YOUR INSTRUCTIONS = Report every line of the records below that includes the string "look".

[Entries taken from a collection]

.....

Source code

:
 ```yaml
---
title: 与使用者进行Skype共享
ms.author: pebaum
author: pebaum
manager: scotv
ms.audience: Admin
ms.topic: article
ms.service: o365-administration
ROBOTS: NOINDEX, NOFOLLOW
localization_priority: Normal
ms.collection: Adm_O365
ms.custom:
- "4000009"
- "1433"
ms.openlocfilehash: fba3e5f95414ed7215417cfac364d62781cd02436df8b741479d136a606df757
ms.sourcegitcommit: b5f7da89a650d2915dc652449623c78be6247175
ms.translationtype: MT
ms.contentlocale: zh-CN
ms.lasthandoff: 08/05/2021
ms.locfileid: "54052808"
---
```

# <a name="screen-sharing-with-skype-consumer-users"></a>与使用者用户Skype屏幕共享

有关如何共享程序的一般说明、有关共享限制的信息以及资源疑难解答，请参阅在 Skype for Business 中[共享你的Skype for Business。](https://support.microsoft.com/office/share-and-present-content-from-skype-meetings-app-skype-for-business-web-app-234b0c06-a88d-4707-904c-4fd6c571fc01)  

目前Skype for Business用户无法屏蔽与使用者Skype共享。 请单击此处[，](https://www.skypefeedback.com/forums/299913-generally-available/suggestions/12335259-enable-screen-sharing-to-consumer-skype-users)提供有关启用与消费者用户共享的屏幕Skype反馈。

.....

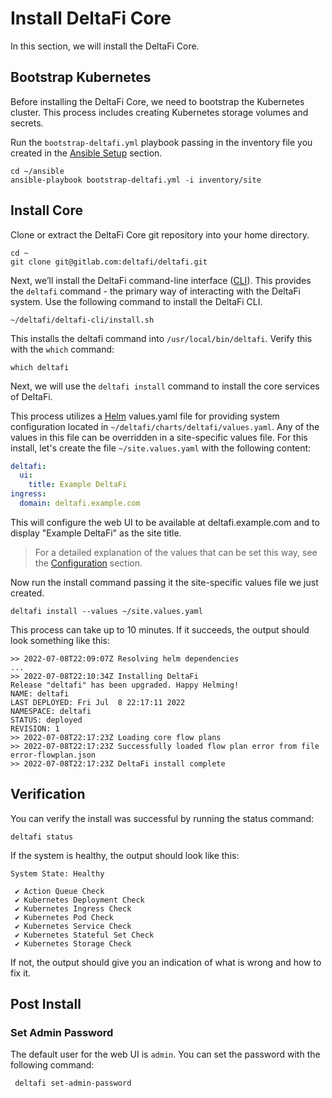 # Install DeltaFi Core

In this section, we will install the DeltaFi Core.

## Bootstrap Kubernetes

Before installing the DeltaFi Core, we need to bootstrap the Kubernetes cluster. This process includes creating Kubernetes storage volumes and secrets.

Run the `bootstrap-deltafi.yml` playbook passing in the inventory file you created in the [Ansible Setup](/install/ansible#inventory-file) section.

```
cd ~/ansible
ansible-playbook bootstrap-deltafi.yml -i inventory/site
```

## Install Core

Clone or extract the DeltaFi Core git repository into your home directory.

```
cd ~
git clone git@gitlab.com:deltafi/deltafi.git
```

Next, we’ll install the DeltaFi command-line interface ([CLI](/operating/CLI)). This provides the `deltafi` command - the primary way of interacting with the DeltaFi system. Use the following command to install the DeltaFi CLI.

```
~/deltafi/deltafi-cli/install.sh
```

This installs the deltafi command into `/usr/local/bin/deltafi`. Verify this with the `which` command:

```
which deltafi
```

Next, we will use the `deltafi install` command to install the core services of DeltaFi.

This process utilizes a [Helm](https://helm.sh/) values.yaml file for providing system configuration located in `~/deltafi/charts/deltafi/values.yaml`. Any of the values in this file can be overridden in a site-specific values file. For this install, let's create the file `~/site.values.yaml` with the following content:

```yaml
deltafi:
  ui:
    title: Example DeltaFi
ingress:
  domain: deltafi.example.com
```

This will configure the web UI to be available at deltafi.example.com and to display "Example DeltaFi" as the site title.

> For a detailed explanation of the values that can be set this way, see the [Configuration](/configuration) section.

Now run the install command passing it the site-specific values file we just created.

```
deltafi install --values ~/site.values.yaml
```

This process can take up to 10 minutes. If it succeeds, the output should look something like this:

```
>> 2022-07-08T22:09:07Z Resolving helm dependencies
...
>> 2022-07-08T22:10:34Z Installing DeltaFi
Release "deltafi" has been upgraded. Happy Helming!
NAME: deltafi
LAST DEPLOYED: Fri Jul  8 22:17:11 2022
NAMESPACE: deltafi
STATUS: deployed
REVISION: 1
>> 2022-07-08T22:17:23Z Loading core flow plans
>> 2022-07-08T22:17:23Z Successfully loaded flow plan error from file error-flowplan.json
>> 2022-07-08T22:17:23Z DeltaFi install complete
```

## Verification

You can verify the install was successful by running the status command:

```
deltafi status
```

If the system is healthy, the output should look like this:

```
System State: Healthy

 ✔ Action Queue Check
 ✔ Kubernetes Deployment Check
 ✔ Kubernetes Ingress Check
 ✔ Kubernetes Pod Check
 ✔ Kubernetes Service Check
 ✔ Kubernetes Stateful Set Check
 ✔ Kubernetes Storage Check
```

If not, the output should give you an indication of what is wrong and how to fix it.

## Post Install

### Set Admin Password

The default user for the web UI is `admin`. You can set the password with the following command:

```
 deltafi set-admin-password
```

.....

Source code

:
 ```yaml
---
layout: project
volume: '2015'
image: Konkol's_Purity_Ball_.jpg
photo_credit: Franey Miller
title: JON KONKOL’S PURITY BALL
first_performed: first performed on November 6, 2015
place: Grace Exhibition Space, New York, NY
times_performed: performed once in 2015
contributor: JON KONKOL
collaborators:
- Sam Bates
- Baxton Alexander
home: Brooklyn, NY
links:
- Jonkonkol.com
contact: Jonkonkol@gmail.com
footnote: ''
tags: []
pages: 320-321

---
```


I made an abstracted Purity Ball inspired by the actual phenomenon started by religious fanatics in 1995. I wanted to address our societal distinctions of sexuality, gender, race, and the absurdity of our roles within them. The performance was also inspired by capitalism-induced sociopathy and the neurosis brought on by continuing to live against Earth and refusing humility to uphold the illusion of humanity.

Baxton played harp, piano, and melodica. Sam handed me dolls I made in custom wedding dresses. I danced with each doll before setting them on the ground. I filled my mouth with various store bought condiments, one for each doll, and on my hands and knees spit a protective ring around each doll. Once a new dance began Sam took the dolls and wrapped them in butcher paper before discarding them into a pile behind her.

.....

OUTPUT OF THE TASK =
This process can take up to 10 minutes. If it succeeds, the output should look something like this:
If the system is healthy, the output should look like this:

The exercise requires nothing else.